## Exercise materials:
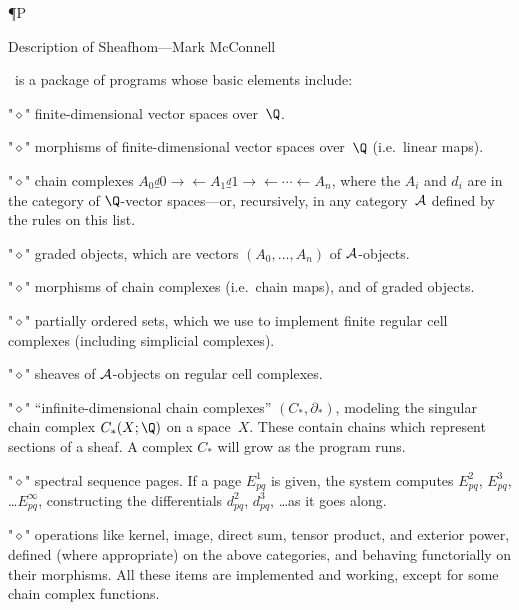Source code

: 
 

\redefine\le{\leqslant} \redefine\ge{\geqslant}

\def\yawn #1{\nobreak\par\nobreak
\vskip #1 plus .1 in \penalty 200}

   \redefine\P{\Bbb P}
\cal{\Cal}   
 
\op{\operatorname}
\bs{\backslash}


\NoBlackBoxes


\document

\heading Description of Sheafhom---Mark McConnell \endheading

  \shh\ is a package of programs whose basic elements include:
\roster
\item"$\diamond$" finite-dimensional vector spaces over~$\Q$.
\item"$\diamond$" morphisms of finite-dimensional vector spaces
over~$\Q$ (i.e.~linear maps).
\item"$\diamond$" chain complexes $A_0\overset d_0 \to\leftarrow
A_1\overset d_1 \to\leftarrow\cdots\leftarrow A_n$, where the $A_i$
and $d_i$ are in the category of $\Q$-vector spaces---or, recursively,
in any category~$\cal A$ defined by the rules on this list.
\item"$\diamond$" graded objects, which are vectors $(A_0, \dots,
A_n)$ of $\cal A$-objects.
\item"$\diamond$" morphisms of chain complexes (i.e.~chain maps),
and of graded objects.
\item"$\diamond$" partially ordered sets, which we use to implement
finite regular cell complexes (including simplicial complexes).
\item"$\diamond$" sheaves of $\cal A$-objects on regular cell
complexes.
\item"$\diamond$" ``infinite-dimensional chain complexes'' $(C_*, \partial_*)$,
modeling the singular chain complex $C_*(X;\Q)$ on a space~$X$.
These contain chains which represent sections of a sheaf.  A complex
$C_*$ will grow as the program runs.
\item"$\diamond$" spectral sequence pages.  If a page $E^1_{pq}$ is
given, the system computes $E^2_{pq}$, $E^3_{pq}$, \dots $E^\infty_{pq}$,
constructing the differentials $d_{pq}^2$, $d_{pq}^3$, \dots as it
goes along.
\item"$\diamond$" operations like kernel, image, direct sum, tensor
product, and exterior power, defined (where appropriate) on  the above
categories, and behaving functorially on their morphisms.
\endroster
All these items are implemented and working, except for some
chain complex functions.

## Description of the task:
Using the records above, report each line that contains the word "spaces" by copying it.

## Output of the exercise:
\item"$\diamond$" finite-dimensional vector spaces over~$\Q$.
\item"$\diamond$" morphisms of finite-dimensional vector spaces
and $d_i$ are in the category of $\Q$-vector spaces---or, recursively,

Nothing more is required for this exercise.